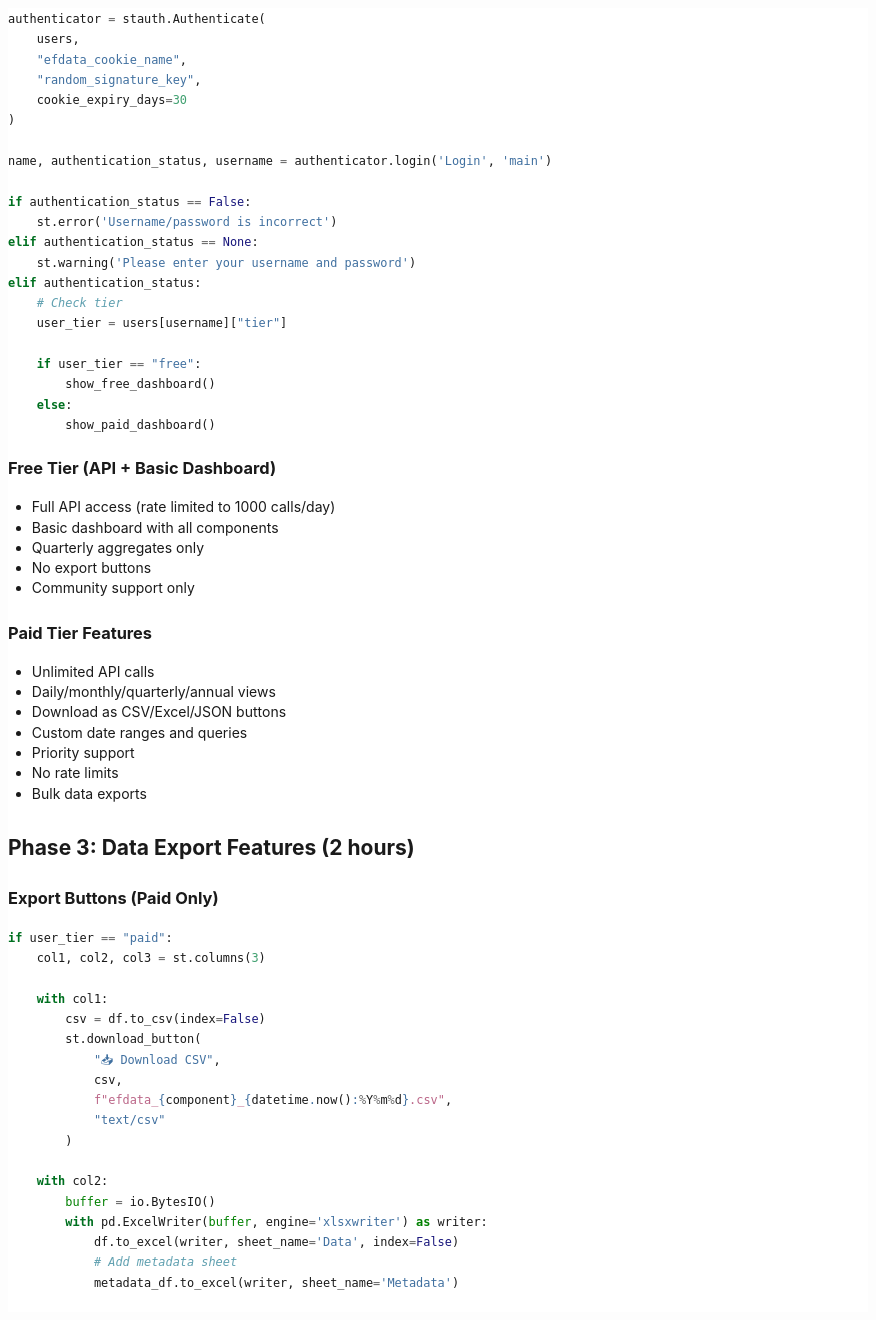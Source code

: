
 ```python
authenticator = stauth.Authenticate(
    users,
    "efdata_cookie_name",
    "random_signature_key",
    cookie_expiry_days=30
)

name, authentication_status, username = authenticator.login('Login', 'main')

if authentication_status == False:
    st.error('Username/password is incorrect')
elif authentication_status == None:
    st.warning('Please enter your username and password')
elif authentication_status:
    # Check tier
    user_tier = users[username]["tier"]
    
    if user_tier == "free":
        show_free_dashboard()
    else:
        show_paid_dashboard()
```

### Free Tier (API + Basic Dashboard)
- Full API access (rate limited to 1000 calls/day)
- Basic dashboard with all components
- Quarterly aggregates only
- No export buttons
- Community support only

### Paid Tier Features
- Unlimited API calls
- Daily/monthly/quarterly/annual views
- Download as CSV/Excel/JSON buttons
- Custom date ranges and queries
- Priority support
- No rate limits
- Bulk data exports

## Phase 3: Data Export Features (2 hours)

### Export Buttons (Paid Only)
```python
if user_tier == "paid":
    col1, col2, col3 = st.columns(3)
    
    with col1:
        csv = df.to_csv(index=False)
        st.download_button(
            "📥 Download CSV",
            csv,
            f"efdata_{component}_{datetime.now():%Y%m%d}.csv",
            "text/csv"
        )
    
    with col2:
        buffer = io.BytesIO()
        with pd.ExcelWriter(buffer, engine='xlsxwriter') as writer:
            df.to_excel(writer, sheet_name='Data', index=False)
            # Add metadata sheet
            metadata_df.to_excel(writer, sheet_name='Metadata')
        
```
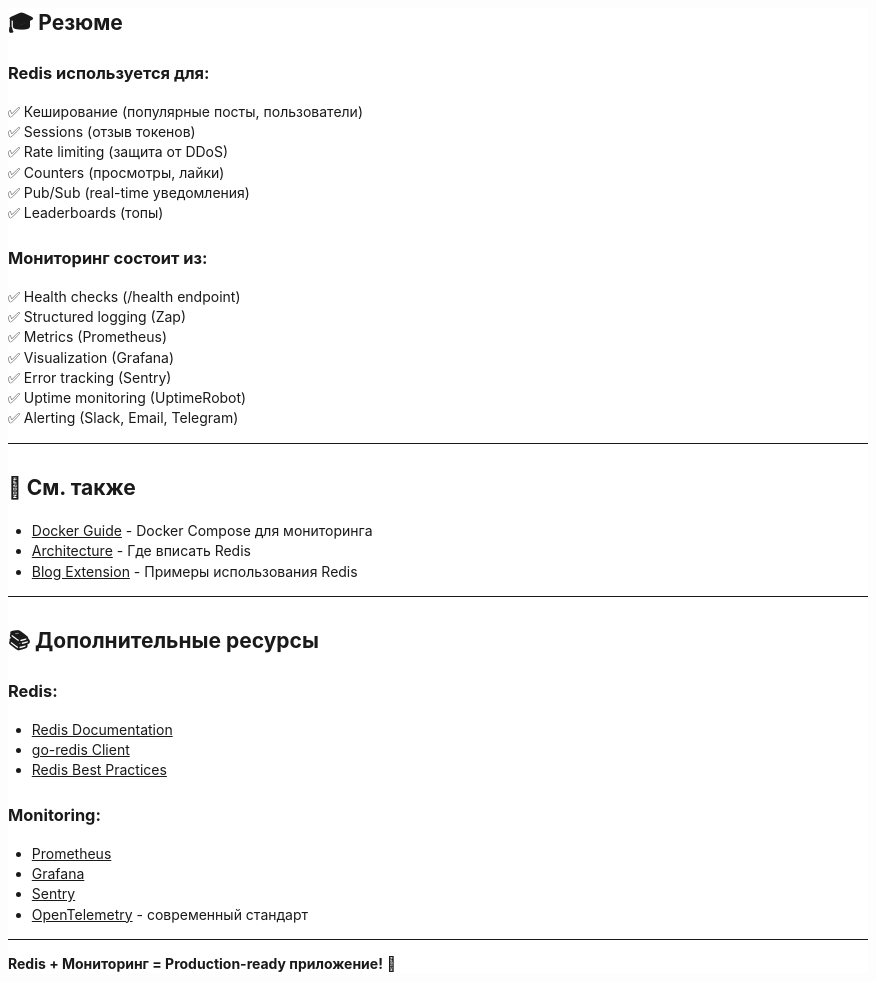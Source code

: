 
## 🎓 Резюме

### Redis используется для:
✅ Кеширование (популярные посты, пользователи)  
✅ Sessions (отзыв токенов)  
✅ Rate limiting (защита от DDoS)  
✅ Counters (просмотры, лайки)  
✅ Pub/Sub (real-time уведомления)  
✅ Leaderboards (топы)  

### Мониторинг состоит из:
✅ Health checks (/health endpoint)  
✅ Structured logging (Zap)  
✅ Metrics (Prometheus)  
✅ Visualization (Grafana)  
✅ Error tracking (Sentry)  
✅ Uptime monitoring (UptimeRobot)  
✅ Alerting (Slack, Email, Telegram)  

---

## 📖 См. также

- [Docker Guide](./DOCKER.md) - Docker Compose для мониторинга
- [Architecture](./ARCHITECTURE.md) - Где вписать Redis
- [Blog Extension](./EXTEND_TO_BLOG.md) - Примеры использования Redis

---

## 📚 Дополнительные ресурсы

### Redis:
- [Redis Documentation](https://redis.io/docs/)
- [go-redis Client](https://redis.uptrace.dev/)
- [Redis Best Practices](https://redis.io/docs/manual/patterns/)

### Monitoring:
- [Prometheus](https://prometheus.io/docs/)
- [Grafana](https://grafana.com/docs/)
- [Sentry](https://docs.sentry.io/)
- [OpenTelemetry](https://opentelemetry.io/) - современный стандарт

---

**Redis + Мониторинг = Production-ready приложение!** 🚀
══════════
What is required
Search the data for the string "https" and copy every line where it appears.

Answer to the exercise
- [Redis Documentation](https://redis.io/docs/)
- [go-redis Client](https://redis.uptrace.dev/)
- [Redis Best Practices](https://redis.io/docs/manual/patterns/)
- [Prometheus](https://prometheus.io/docs/)
- [Grafana](https://grafana.com/docs/)
- [Sentry](https://docs.sentry.io/)
- [OpenTelemetry](https://opentelemetry.io/) - современный стандарт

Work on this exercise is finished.